Only my second post, I'm learning. I'd recomend that Plain Old Text be the default and that the /. programmers read "The Inmates are In Charge of the Asilum". Not letting me edit my post is sad.
:o)
And thanks for the comment! There are advantages to being an old hacker
When you used smalltalk, you create an image. As you add stuff to your application you get a bigger and bigger image. The way most projects seem to work, the image continues to grow (similar to COBOL because nobody removes any code and VERY similar to FORTH which also had an 'Image' problem). The next problem was GUI. The GUI was 100% let's do it my way. Nothing looked like window, X, or Mac. Granted it was probably designed on a weird Xerox box and ported to other OSs - key is that it had little in common with the new GUIs. Next are the Bears. When you get a system that 'grows', you get sloppy and designs go from peoples brains and straight to image. Result:Sure it works, but what the hell is in it? Case in point: I had a team that did a review of a system last year that was written in Smalltalk. The team asked for the design and they never got it. They connfessed that they had lost the butcher paper table cloth they had initialy designed it on. All other work they gleefully confessed was developed in the debugger environment. End Note: The design never really worked or could scale what did. Today the system is happlily rewrittn in Java in JSP :o)

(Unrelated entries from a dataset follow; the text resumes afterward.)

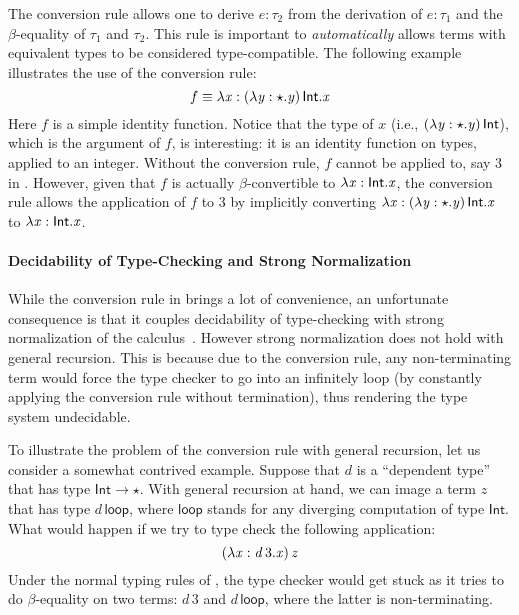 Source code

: 
The conversion rule allows one to derive $e:\tau_{{\mathrm{2}}}$ from the
derivation of $e:\tau_{{\mathrm{1}}}$ and the $\beta$-equality of $\tau_{{\mathrm{1}}}$ and
$\tau_{{\mathrm{2}}}$. This rule is important to \emph{automatically} allows terms
with equivalent types to be considered type-compatible.  The following
example illustrates the use of the conversion rule:
\[
f \equiv \lambda  \mathit{x}  :  (  \lambda  \mathit{y}  :  \star  .  \mathit{y}  ) \, \mathsf{Int}  .  \mathit{x}
\]
Here $f$ is a simple identity function. Notice that the type of $x$
(i.e., $(  \lambda  \mathit{y}  :  \star  .  \mathit{y}  ) \, \mathsf{Int}$), which is the argument of $f$, is
interesting: it is an identity function on types, applied to an
integer.  Without the conversion rule, $f$ cannot be applied to, say
$3$ in \coc. However, given that $f$ is actually $\beta$-convertible
to $\lambda  \mathit{x}  :  \mathsf{Int}  .  \mathit{x}$, the conversion rule allows the application of $f$
to $3$ by implicitly converting $\lambda  \mathit{x}  :  (  \lambda  \mathit{y}  :  \star  .  \mathit{y}  ) \, \mathsf{Int}  .  \mathit{x}$ to
$\lambda  \mathit{x}  :  \mathsf{Int}  .  \mathit{x}$.

\paragraph{Decidability of Type-Checking and Strong Normalization} 
While the conversion rule in \coc brings a lot of convenience, an
unfortunate consequence is that it couples decidability of
type-checking with strong normalization of the
calculus~\cite{coc:decidability}.  However strong normalization does
not hold with general recursion. This is because due to the conversion
rule, any non-terminating term would force the type checker to go into
an infinitely loop (by constantly applying the conversion rule without
termination), thus rendering the type system undecidable.

To illustrate the problem of the conversion rule with general
recursion, let us consider a somewhat contrived example. Suppose that
$d$ is a ``dependent type'' that has type $\mathsf{Int}  \rightarrow  \star$. With
general recursion at hand, we can image a term $z$ that has type
$d\,\mathsf{loop}$, where $\mathsf{loop}$ stands for any diverging
computation of type $ \mathsf{Int} $. What would happen if we try to type
check the following application: \[ (  \lambda  \mathit{x}  :  \mathit{d} \, 3  .  \mathit{x}  ) \, \mathit{z}\]
Under the normal typing rules of \coc, the type checker would get
stuck as it tries to do $\beta$-equality on two terms: $d\,3$ and
$d\,\mathsf{loop}$, where the latter is non-terminating.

Oh My: Cost! Commercial systems were budget killers. Worse, the systems were much slower than C++ because there was no competiton to create a faster environment. There were at most only a couple of good vendors chassing too few projects. Forsaking the hacker via cost is probably the single most killer and stagnation of a tool. Mainframes vs affordable PCs or C/C++/Java vs Smalltalk and even the M$ languaged (cause you have to buy 'their' IDE. 'nuff said.
Personal note:
I tried a little programming via Digitalk's Smalltalk back in 93/94ish when you could get Digitalk for a song and a user group discount. I didn't like it too much and gave up after a couple of weeks. It is one step removed from C,C++,Java. It felt like using an HP45c calculator after a lifetime of using a TI-99A(boy does that show my age). Key pluses were a common API and you could program very quickly.
I must say that Java was simplistic compared to Smalltalk. A Duck to Water! Not to mention that warm fuzzy feeling you get when te compiler finds a mistake that would be a mystery pointer fault in C++. And the best reason for failure: There are one hell of a lot more Java jobs out there :o)
BTW remember NeWS? That was written by the former idiot Gosling. Imagine Postscript as an interpreted RPN GUI language that runs on X terminals. Can you say "crash your X Terminal?" Sure you can. I look at all the problems with NeWS and I see the genius of the Java Virtual Machine. And thus, I posit, Q.E.D. Java becomes a secure language. NeWS suffered from a sensitive stack. By controlling the stack and verification it programmaticaly (the byte code validator) and RT exception system and you have cured most errors too!